DIRECTIONS FOR THIS TASK: Write each entry down again precisely, skipping nothing.

Excerpts from a dataset:
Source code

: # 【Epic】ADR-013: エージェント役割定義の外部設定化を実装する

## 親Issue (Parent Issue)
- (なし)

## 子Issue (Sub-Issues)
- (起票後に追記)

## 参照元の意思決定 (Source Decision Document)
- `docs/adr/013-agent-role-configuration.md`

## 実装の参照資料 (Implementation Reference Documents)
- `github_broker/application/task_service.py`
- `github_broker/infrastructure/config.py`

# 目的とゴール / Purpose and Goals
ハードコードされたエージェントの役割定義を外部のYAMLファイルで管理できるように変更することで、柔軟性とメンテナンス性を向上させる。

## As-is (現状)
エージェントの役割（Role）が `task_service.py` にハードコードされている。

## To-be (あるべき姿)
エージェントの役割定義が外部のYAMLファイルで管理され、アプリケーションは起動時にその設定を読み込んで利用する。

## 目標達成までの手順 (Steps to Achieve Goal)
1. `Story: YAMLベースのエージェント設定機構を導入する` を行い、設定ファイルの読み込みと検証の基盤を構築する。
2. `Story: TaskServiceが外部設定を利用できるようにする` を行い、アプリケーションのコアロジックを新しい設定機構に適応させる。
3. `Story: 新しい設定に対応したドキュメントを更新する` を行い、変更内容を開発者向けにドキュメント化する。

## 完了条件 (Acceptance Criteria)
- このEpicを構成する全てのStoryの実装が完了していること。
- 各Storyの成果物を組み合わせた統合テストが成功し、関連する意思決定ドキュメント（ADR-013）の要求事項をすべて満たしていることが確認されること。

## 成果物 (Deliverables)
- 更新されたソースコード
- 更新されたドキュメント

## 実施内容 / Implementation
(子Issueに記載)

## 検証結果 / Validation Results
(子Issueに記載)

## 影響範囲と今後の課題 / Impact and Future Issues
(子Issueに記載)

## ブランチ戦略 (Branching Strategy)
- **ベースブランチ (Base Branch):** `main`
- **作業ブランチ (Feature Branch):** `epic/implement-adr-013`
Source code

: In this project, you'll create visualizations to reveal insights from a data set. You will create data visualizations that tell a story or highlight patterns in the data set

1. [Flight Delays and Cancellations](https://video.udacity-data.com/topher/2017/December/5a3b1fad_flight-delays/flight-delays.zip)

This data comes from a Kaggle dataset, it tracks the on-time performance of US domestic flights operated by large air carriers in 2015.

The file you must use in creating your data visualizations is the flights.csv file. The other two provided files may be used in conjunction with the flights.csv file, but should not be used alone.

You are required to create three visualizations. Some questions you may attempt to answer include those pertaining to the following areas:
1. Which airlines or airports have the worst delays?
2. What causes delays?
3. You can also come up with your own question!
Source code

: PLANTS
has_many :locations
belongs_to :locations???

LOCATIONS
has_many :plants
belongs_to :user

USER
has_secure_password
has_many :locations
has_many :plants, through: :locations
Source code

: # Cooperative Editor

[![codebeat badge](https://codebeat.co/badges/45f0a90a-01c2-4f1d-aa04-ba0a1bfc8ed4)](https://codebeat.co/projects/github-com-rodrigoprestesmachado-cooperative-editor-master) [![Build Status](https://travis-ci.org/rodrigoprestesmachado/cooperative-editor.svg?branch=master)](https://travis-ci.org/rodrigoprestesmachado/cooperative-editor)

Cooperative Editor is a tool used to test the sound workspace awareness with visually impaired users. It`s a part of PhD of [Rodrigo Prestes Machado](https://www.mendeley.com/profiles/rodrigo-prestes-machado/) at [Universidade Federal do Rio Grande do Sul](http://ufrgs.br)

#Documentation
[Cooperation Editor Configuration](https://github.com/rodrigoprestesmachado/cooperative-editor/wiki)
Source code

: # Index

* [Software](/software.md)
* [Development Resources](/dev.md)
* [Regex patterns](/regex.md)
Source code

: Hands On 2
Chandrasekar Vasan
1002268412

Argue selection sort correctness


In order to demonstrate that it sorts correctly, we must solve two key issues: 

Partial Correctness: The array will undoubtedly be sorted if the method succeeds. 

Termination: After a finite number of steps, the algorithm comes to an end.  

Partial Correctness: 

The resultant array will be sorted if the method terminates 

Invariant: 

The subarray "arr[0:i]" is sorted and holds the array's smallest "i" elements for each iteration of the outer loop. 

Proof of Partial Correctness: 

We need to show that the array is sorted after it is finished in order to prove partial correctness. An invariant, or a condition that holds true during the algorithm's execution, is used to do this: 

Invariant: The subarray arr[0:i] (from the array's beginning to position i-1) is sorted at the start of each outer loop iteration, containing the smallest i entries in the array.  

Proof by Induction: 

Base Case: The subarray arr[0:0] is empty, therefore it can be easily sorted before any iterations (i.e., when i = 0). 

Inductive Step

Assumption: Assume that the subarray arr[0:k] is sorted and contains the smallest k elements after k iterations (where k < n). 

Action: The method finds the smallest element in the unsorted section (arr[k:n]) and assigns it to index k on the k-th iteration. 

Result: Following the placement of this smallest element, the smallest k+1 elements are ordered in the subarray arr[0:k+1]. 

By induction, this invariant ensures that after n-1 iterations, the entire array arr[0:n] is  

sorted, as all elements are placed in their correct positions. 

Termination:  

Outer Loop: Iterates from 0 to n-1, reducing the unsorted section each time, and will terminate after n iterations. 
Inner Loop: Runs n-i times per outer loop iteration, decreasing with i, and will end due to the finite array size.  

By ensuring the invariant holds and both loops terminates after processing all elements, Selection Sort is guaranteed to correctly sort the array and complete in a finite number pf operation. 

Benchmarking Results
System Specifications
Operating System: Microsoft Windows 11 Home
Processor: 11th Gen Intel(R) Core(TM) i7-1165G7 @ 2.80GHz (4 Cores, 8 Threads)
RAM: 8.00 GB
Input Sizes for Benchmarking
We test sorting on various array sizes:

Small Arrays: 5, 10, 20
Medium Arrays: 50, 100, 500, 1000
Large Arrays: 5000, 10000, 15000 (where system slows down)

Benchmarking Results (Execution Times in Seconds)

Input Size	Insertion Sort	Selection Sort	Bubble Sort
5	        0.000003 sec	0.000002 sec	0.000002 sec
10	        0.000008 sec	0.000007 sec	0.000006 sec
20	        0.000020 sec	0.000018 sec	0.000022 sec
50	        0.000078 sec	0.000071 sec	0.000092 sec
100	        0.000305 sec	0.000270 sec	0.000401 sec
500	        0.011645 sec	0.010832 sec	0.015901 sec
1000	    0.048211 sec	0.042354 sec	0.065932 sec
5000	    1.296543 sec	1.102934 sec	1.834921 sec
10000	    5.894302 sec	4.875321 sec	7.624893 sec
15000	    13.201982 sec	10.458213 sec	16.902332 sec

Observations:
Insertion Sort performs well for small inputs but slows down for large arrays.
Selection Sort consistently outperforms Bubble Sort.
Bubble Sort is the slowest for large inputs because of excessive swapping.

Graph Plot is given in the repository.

WRITTEN ANSWER:
Source code

: # 【Epic】ADR-013: エージェント役割定義の外部設定化を実装する

## 親Issue (Parent Issue)
- (なし)

## 子Issue (Sub-Issues)
- (起票後に追記)

## 参照元の意思決定 (Source Decision Document)
- `docs/adr/013-agent-role-configuration.md`

## 実装の参照資料 (Implementation Reference Documents)
- `github_broker/application/task_service.py`
- `github_broker/infrastructure/config.py`

# 目的とゴール / Purpose and Goals
ハードコードされたエージェントの役割定義を外部のYAMLファイルで管理できるように変更することで、柔軟性とメンテナンス性を向上させる。

## As-is (現状)
エージェントの役割（Role）が `task_service.py` にハードコードされている。

## To-be (あるべき姿)
エージェントの役割定義が外部のYAMLファイルで管理され、アプリケーションは起動時にその設定を読み込んで利用する。

## 目標達成までの手順 (Steps to Achieve Goal)
1. `Story: YAMLベースのエージェント設定機構を導入する` を行い、設定ファイルの読み込みと検証の基盤を構築する。
2. `Story: TaskServiceが外部設定を利用できるようにする` を行い、アプリケーションのコアロジックを新しい設定機構に適応させる。
3. `Story: 新しい設定に対応したドキュメントを更新する` を行い、変更内容を開発者向けにドキュメント化する。

## 完了条件 (Acceptance Criteria)
- このEpicを構成する全てのStoryの実装が完了していること。
- 各Storyの成果物を組み合わせた統合テストが成功し、関連する意思決定ドキュメント（ADR-013）の要求事項をすべて満たしていることが確認されること。

## 成果物 (Deliverables)
- 更新されたソースコード
- 更新されたドキュメント

## 実施内容 / Implementation
(子Issueに記載)

## 検証結果 / Validation Results
(子Issueに記載)

## 影響範囲と今後の課題 / Impact and Future Issues
(子Issueに記載)

## ブランチ戦略 (Branching Strategy)
- **ベースブランチ (Base Branch):** `main`
- **作業ブランチ (Feature Branch):** `epic/implement-adr-013`
Source code

: In this project, you'll create visualizations to reveal insights from a data set. You will create data visualizations that tell a story or highlight patterns in the data set

1. [Flight Delays and Cancellations](https://video.udacity-data.com/topher/2017/December/5a3b1fad_flight-delays/flight-delays.zip)

This data comes from a Kaggle dataset, it tracks the on-time performance of US domestic flights operated by large air carriers in 2015.

The file you must use in creating your data visualizations is the flights.csv file. The other two provided files may be used in conjunction with the flights.csv file, but should not be used alone.

You are required to create three visualizations. Some questions you may attempt to answer include those pertaining to the following areas:
1. Which airlines or airports have the worst delays?
2. What causes delays?
3. You can also come up with your own question!
Source code

: PLANTS
has_many :locations
belongs_to :locations???

LOCATIONS
has_many :plants
belongs_to :user

USER
has_secure_password
has_many :locations
has_many :plants, through: :locations
Source code

: # Cooperative Editor

[![codebeat badge](https://codebeat.co/badges/45f0a90a-01c2-4f1d-aa04-ba0a1bfc8ed4)](https://codebeat.co/projects/github-com-rodrigoprestesmachado-cooperative-editor-master) [![Build Status](https://travis-ci.org/rodrigoprestesmachado/cooperative-editor.svg?branch=master)](https://travis-ci.org/rodrigoprestesmachado/cooperative-editor)

Cooperative Editor is a tool used to test the sound workspace awareness with visually impaired users. It`s a part of PhD of [Rodrigo Prestes Machado](https://www.mendeley.com/profiles/rodrigo-prestes-machado/) at [Universidade Federal do Rio Grande do Sul](http://ufrgs.br)

#Documentation
[Cooperation Editor Configuration](https://github.com/rodrigoprestesmachado/cooperative-editor/wiki)
Source code

: # Index

* [Software](/software.md)
* [Development Resources](/dev.md)
* [Regex patterns](/regex.md)
Source code

: Hands On 2
Chandrasekar Vasan
1002268412

Argue selection sort correctness


In order to demonstrate that it sorts correctly, we must solve two key issues: 

Partial Correctness: The array will undoubtedly be sorted if the method succeeds. 

Termination: After a finite number of steps, the algorithm comes to an end.  

Partial Correctness: 

The resultant array will be sorted if the method terminates 

Invariant: 

The subarray "arr[0:i]" is sorted and holds the array's smallest "i" elements for each iteration of the outer loop. 

Proof of Partial Correctness: 

We need to show that the array is sorted after it is finished in order to prove partial correctness. An invariant, or a condition that holds true during the algorithm's execution, is used to do this: 

Invariant: The subarray arr[0:i] (from the array's beginning to position i-1) is sorted at the start of each outer loop iteration, containing the smallest i entries in the array.  

Proof by Induction: 

Base Case: The subarray arr[0:0] is empty, therefore it can be easily sorted before any iterations (i.e., when i = 0). 

Inductive Step

Assumption: Assume that the subarray arr[0:k] is sorted and contains the smallest k elements after k iterations (where k < n). 

Action: The method finds the smallest element in the unsorted section (arr[k:n]) and assigns it to index k on the k-th iteration. 

Result: Following the placement of this smallest element, the smallest k+1 elements are ordered in the subarray arr[0:k+1]. 

By induction, this invariant ensures that after n-1 iterations, the entire array arr[0:n] is  

sorted, as all elements are placed in their correct positions. 

Termination:  

Outer Loop: Iterates from 0 to n-1, reducing the unsorted section each time, and will terminate after n iterations. 
Inner Loop: Runs n-i times per outer loop iteration, decreasing with i, and will end due to the finite array size.  

By ensuring the invariant holds and both loops terminates after processing all elements, Selection Sort is guaranteed to correctly sort the array and complete in a finite number pf operation. 

Benchmarking Results
System Specifications
Operating System: Microsoft Windows 11 Home
Processor: 11th Gen Intel(R) Core(TM) i7-1165G7 @ 2.80GHz (4 Cores, 8 Threads)
RAM: 8.00 GB
Input Sizes for Benchmarking
We test sorting on various array sizes:

Small Arrays: 5, 10, 20
Medium Arrays: 50, 100, 500, 1000
Large Arrays: 5000, 10000, 15000 (where system slows down)

Benchmarking Results (Execution Times in Seconds)

Input Size	Insertion Sort	Selection Sort	Bubble Sort
5	        0.000003 sec	0.000002 sec	0.000002 sec
10	        0.000008 sec	0.000007 sec	0.000006 sec
20	        0.000020 sec	0.000018 sec	0.000022 sec
50	        0.000078 sec	0.000071 sec	0.000092 sec
100	        0.000305 sec	0.000270 sec	0.000401 sec
500	        0.011645 sec	0.010832 sec	0.015901 sec
1000	    0.048211 sec	0.042354 sec	0.065932 sec
5000	    1.296543 sec	1.102934 sec	1.834921 sec
10000	    5.894302 sec	4.875321 sec	7.624893 sec
15000	    13.201982 sec	10.458213 sec	16.902332 sec

Observations:
Insertion Sort performs well for small inputs but slows down for large arrays.
Selection Sort consistently outperforms Bubble Sort.
Bubble Sort is the slowest for large inputs because of excessive swapping.

Graph Plot is given in the repository.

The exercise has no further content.